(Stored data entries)
******************************

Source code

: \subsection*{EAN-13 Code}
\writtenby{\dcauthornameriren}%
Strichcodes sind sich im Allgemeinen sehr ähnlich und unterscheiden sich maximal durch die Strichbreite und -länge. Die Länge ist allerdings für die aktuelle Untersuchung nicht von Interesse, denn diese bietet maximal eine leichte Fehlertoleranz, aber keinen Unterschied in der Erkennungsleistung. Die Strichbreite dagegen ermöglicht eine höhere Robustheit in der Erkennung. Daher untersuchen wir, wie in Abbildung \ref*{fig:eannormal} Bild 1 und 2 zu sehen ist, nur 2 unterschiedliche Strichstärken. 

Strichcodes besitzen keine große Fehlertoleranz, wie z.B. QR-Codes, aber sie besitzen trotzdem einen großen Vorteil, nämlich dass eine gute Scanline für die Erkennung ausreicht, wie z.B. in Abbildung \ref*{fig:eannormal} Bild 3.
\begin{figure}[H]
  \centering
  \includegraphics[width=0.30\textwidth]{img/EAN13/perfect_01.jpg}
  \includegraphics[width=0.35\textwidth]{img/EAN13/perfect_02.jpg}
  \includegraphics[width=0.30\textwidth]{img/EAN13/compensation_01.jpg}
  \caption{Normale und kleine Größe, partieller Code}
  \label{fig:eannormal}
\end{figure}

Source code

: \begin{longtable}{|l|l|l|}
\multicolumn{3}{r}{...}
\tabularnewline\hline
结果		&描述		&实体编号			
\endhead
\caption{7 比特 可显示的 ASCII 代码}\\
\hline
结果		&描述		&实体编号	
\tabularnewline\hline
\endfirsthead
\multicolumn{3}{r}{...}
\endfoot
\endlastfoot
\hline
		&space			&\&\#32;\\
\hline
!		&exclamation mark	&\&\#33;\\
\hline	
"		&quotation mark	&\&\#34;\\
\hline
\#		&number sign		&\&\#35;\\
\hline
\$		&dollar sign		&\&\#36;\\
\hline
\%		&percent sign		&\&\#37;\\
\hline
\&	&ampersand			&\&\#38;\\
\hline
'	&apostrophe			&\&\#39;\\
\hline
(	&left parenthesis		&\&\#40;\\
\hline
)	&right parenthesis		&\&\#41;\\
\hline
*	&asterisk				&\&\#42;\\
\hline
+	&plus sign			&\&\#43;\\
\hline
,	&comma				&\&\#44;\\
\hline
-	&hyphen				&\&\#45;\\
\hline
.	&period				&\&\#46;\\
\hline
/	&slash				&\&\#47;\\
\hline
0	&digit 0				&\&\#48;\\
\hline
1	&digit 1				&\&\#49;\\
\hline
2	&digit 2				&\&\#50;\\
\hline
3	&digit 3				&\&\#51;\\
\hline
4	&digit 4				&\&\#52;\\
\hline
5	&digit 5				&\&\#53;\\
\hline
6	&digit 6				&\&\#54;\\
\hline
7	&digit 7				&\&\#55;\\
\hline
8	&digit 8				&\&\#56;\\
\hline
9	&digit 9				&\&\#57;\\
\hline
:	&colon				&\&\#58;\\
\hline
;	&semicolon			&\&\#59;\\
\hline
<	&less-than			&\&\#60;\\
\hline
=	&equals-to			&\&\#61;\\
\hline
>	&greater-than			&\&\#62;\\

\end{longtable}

******************************

- [EXERCISE REQUIREMENTS]: Among the entries above, which lines include "mark"? List them all.

- [REPLY TO THE TASK]:
!		&exclamation mark	&\&\#33;\\
"		&quotation mark	&\&\#34;\\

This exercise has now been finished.